North America’s nuclear industry received more bad news last week when Duke Energy scuttled a planned $24-billion nuclear project in central Florida, as competition from low-cost gas has cast a pall over a long-promised renaissance.
Duke is only the latest in a list of companies that have either cancelled construction plans or announced closure of reactors that had been scheduled for costly overhauls.
The industry has run into a number of problems including weak power demand and cost over-runs. But it has also become hard to justify new nuclear in the face of a shale gas boom that not only has brought low prices, but is expected to keep a lid on the fuel costs for decades to come.

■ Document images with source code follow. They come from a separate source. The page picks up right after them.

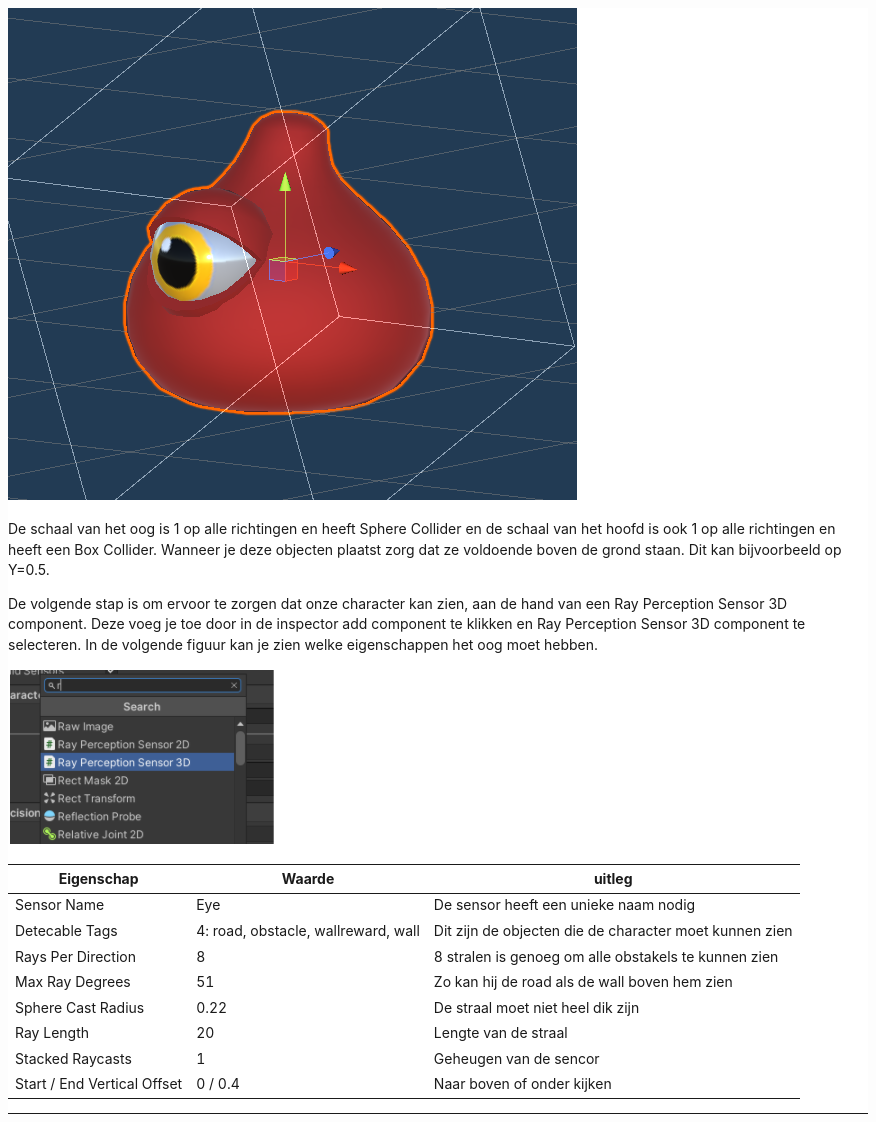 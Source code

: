 ![figuur 4.4 Character](foto/Character.png)

De schaal van het oog is 1 op alle richtingen en heeft Sphere Collider en de schaal van het hoofd is ook 1 op alle richtingen en heeft een Box Collider. Wanneer je deze objecten plaatst zorg dat ze voldoende boven de grond staan. Dit kan bijvoorbeeld op Y=0.5.

De volgende stap is om ervoor te zorgen dat onze character kan zien, aan de hand van een Ray Perception Sensor 3D component. Deze voeg je toe door in de inspector add component te klikken en Ray Perception Sensor 3D component te selecteren. In de volgende figuur kan je zien welke eigenschappen het oog moet hebben.

![figuur 4.5 Ray Perception Senser 3D](foto/rayPerceptionSensor3d.png)

| Eigenschap | Waarde |uitleg |
|------------|--------|-------|
|Sensor Name |Eye     | De sensor heeft een unieke naam nodig|
|Detecable Tags|4: road, obstacle, wallreward, wall| Dit zijn de objecten die de character moet kunnen zien|
|Rays Per Direction | 8 | 8 stralen is genoeg om alle obstakels te kunnen zien |
|Max Ray Degrees|51|Zo kan hij de road als de wall boven hem zien|
|Sphere Cast Radius|0.22|De straal moet niet heel dik zijn|
|Ray Length|20|Lengte van de straal|
|Stacked Raycasts|1|Geheugen van de sencor|
|Start / End Vertical Offset|0 / 0.4|Naar boven of onder kijken|
---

Ontario is currently redrawing its long-term energy plan, and will be reviewing proposals from Westinghouse and Candu Energy to build two reactors to make up for the loss of capacity when older ones reach end of life in the next decade.
Nuclear looks more challenging in the short term because it has high upfront costs – and financiers are extremely risk averse – though operating costs are lower.
But the cost of gas-fired power depends greatly on the price of the fuel, which has proved volatile over the past decade. Given the long life expectancy of power plants, it is difficult to count on a low cost of gas not only a decade from now, but two or three decades in the future. The gas industry has ambitious plans to export large quantities and boost demand for gas in the transportation sector.
North Carolina-based Duke says it remains committed to its nuclear program, proclaiming the “importance of fuel diversity in creating a sustainable energy future.”